In some cases benefit has followed the prolonged internal administration of liquid paraffin.

On the assumption that the condition is the result of an auto-intoxication from the intestinal tract, saline purges and irrigation of the colon are indicated, and Arbuthnot Lane claims to have brought about improvement by short-circuiting or by resecting the colon.

Residence in a warm and dry climate, with an open-air life, has been known to arrest the disease when other measures have failed to give relief.

The application of radium and the ingestion of radio-active waters have also been recommended.

Hæmophilic or Bleeder's Joint.—This is a rare but characteristic affection met with chiefly in the knee-joint of boys who are the subjects of hæmophilia. After some trivial injury, or even without apparent cause, a hæmorrhage takes place into the joint. The joint is tensely swollen, cannot be completely extended, and is so painful that the patient is obliged to lie up. The temperature is often raised (101° to 102° F.), especially if there are also hæmorrhages elsewhere. The blood in the joint is slowly re-absorbed, and by the end of a fortnight or so, the symptoms completely disappear. As a rule these attacks are repeated; the pain attending them diminishes, but the joint becomes the seat of permanent changes: the synovial membrane is thickened, abnormally vascular, and coloured brown from the deposit of blood pigment; on its surface, and in parts of the articular cartilage, there is a deposit of rust-coloured fibrin; there may be extensive adhesions, and in some cases changes occur like those observed in arthritis deformans with erosion and ulceration of the cartilage and a form of dry caries of the articular surfaces, which may terminate in ankylosis.

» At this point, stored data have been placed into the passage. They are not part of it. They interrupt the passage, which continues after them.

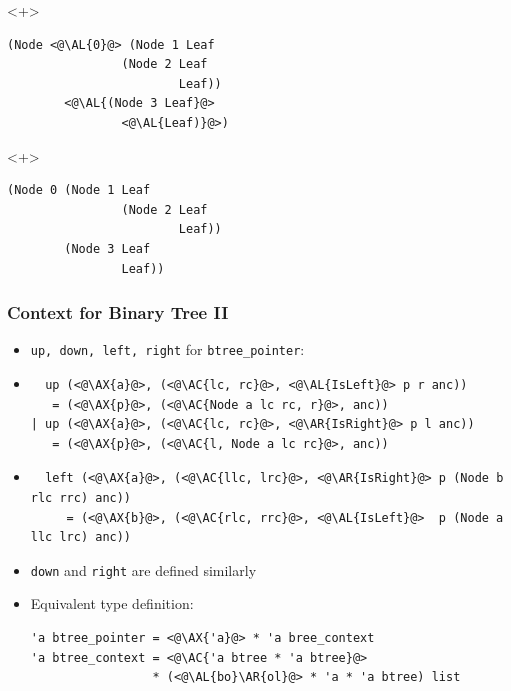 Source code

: \begin{frame}[fragile]
\begin{itemize}
\begin{itemize}
\begin{onlyenv}<+>
\begin{lstlisting}
(Node <@\AL{0}@> (Node 1 Leaf
                (Node 2 Leaf
                        Leaf))
        <@\AL{(Node 3 Leaf}@>
                <@\AL{Leaf)}@>)
\end{lstlisting}
\end{onlyenv}

\begin{onlyenv}<+>
\color{gray}
\begin{lstlisting}
(Node 0 (Node 1 Leaf
                (Node 2 Leaf
                        Leaf))
        (Node 3 Leaf
                Leaf))
\end{lstlisting}
\end{onlyenv}
\end{itemize}

\end{itemize}
\end{frame}

\begin{frame}[fragile]
\frametitle{Context for Binary Tree II}

\newcommand{\AX}[1]{\textcolor{red}{#1}}
\newcommand{\AC}[1]{\textcolor{blue}{#1}}
\newcommand{\AL}[1]{\textcolor[RGB]{0,170,0}{#1}}
\newcommand{\AR}[1]{\textcolor{cyan}{#1}}
\newcommand{\AT}[1]{\textcolor{gray}{#1}}

\begin{itemize}
\item \lstinline|up, down, left, right| for \lstinline|btree_pointer|:

\item
\begin{lstlisting}
  up (<@\AX{a}@>, (<@\AC{lc, rc}@>, <@\AL{IsLeft}@> p r anc))
   = (<@\AX{p}@>, (<@\AC{Node a lc rc, r}@>, anc))
| up (<@\AX{a}@>, (<@\AC{lc, rc}@>, <@\AR{IsRight}@> p l anc))
   = (<@\AX{p}@>, (<@\AC{l, Node a lc rc}@>, anc))
\end{lstlisting}

\item
\begin{lstlisting}
  left (<@\AX{a}@>, (<@\AC{llc, lrc}@>, <@\AR{IsRight}@> p (Node b rlc rrc) anc))
     = (<@\AX{b}@>, (<@\AC{rlc, rrc}@>, <@\AL{IsLeft}@>  p (Node a llc lrc) anc))
\end{lstlisting}

\item \lstinline|down| and \lstinline|right| are defined similarly

\item Equivalent type definition:\\
\begin{lstlisting}
'a btree_pointer = <@\AX{'a}@> * 'a bree_context
'a btree_context = <@\AC{'a btree * 'a btree}@>
                 * (<@\AL{bo}\AR{ol}@> * 'a * 'a btree) list
\end{lstlisting}
\end{itemize}
\end{frame}

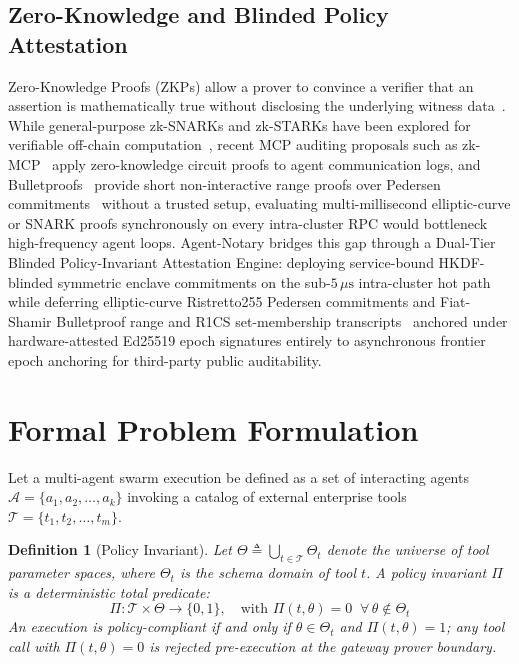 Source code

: \documentclass[conference,10pt]{IEEEtran}
\newtheorem{definition}{Definition}
\begin{document}
\subsection{Zero-Knowledge and Blinded Policy Attestation}
Zero-Knowledge Proofs (ZKPs) allow a prover to convince a verifier that an assertion is mathematically true without disclosing the underlying witness data~\cite{goldwasser1989knowledge, ben2018scalable}. While general-purpose zk-SNARKs and zk-STARKs have been explored for verifiable off-chain computation~\cite{sasson2014zerocash}, recent MCP auditing proposals such as zk-MCP~\cite{jing2025zkmcp} apply zero-knowledge circuit proofs to agent communication logs, and Bulletproofs~\cite{bunz2018bulletproofs} provide short non-interactive range proofs over Pedersen commitments~\cite{pedersen1991non} without a trusted setup, evaluating multi-millisecond elliptic-curve or SNARK proofs synchronously on every intra-cluster RPC would bottleneck high-frequency agent loops. Agent-Notary bridges this gap through a Dual-Tier Blinded Policy-Invariant Attestation Engine: deploying service-bound HKDF-blinded symmetric enclave commitments on the sub-$5\,\mu\text{s}$ intra-cluster hot path while deferring elliptic-curve Ristretto255 Pedersen commitments and Fiat-Shamir Bulletproof range and R1CS set-membership transcripts~\cite{fiat1986how, bunz2018bulletproofs} anchored under hardware-attested Ed25519 epoch signatures entirely to asynchronous frontier epoch anchoring for third-party public auditability.

\section{Formal Problem Formulation}
Let a multi-agent swarm execution be defined as a set of interacting agents $\mathcal{A} = \{a_1, a_2, \dots, a_k\}$ invoking a catalog of external enterprise tools $\mathcal{T} = \{t_1, t_2, \dots, t_m\}$.

\begin{definition}[Policy Invariant]
Let $\Theta \triangleq \bigcup_{t \in \mathcal{T}} \Theta_t$ denote the universe of tool parameter spaces, where $\Theta_t$ is the schema domain of tool $t$. A policy invariant $\Pi$ is a deterministic total predicate:
\begin{equation}
\Pi: \mathcal{T} \times \Theta \to \{0, 1\}, \quad \text{with } \Pi(t, \theta) = 0 \;\;\forall\,\theta \notin \Theta_t
\end{equation}
An execution is policy-compliant if and only if $\theta \in \Theta_t$ and $\Pi(t, \theta) = 1$; any tool call with $\Pi(t, \theta) = 0$ is rejected pre-execution at the gateway prover boundary.
\end{definition}
\end{document}
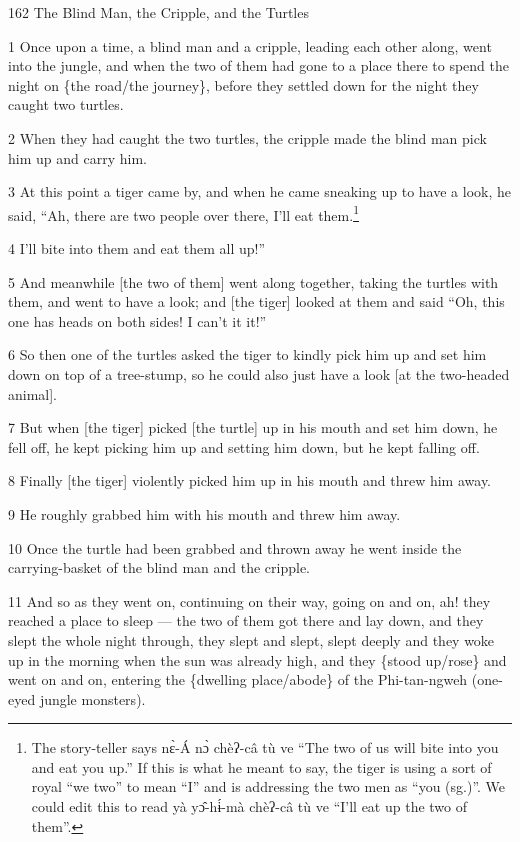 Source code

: 
162 The Blind Man, the Cripple, and the Turtles

1 Once upon a time, a blind man and a cripple, leading each other along, went into
the jungle, and when the two of them had gone to a place there to spend the night
on \{the road/the journey\}, before they settled down for the night they caught
two turtles.

2 When they had caught the two turtles, the cripple made the blind man pick him
up and carry him.

3 At this point a tiger came by, and when he came sneaking up to have a look, he
said, ``Ah, there are two people over there, I'll eat them.\footnote{The story-teller says nɛ̀-Á nɔ̀ chèʔ-câ tù ve ``The two of us will bite into you and eat you up.'' If this is what he meant to say, the tiger is using a sort of royal ``we two'' to mean ``I'' and is addressing the two men as ``you (sg.)''. We could edit this to read yà yɔ̂-hɨ́-mà chèʔ-câ tù ve ``I'll eat up the two of them''.}

4 I'll bite into them and eat them all up!''

5 And meanwhile [the two of them] went along together, taking the turtles with
them, and went to have a look; and [the tiger] looked at them and said ``Oh, this
one has heads on both sides! I can't it it!''

6 So then one of the turtles asked the tiger to kindly pick him up and set him
down on top of a tree-stump, so he could also just have a look [at the two-headed
animal].

7 But when [the tiger] picked [the turtle] up in his mouth and set him down, he
fell off, he kept picking him up and setting him down, but he kept falling off.

8 Finally [the tiger] violently picked him up in his mouth and threw him away.

9 He roughly grabbed him with his mouth and threw him away.

10 Once the turtle had been grabbed and thrown away he went inside the carrying-basket
of the blind man and the cripple.

11 And so as they went on, continuing on their way, going on and on, ah! they reached
a place to sleep --- the two of them got there and lay down, and they slept the
whole night through, they slept and slept, slept deeply and they woke up in the
morning when the sun was already high, and they \{stood up/rose\} and went on and
on, entering the \{dwelling place/abode\} of the Phi-tan-ngweh (one-eyed jungle
monsters).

As the swelling of the joint is associated with wasting of the muscles, with stiffness, and with flexion, the condition closely resembles tuberculous disease of the synovial membrane. From errors in diagnosis such joints have been operated upon, with disastrous results due to hæmorrhage.

The treatment of a recent hæmorrhage consists in securing absolute rest and applying elastic compression. The introduction of blood-serum (10–15 c.c.) into a vein may assist in arresting the hæmorrhage; anti-diphtheritic serum is that most readily obtainable.

After an interval, measures should be adopted to promote the absorption of blood and to prevent stiffness and flexion; these include massage, movements, and extension with weight and pulley.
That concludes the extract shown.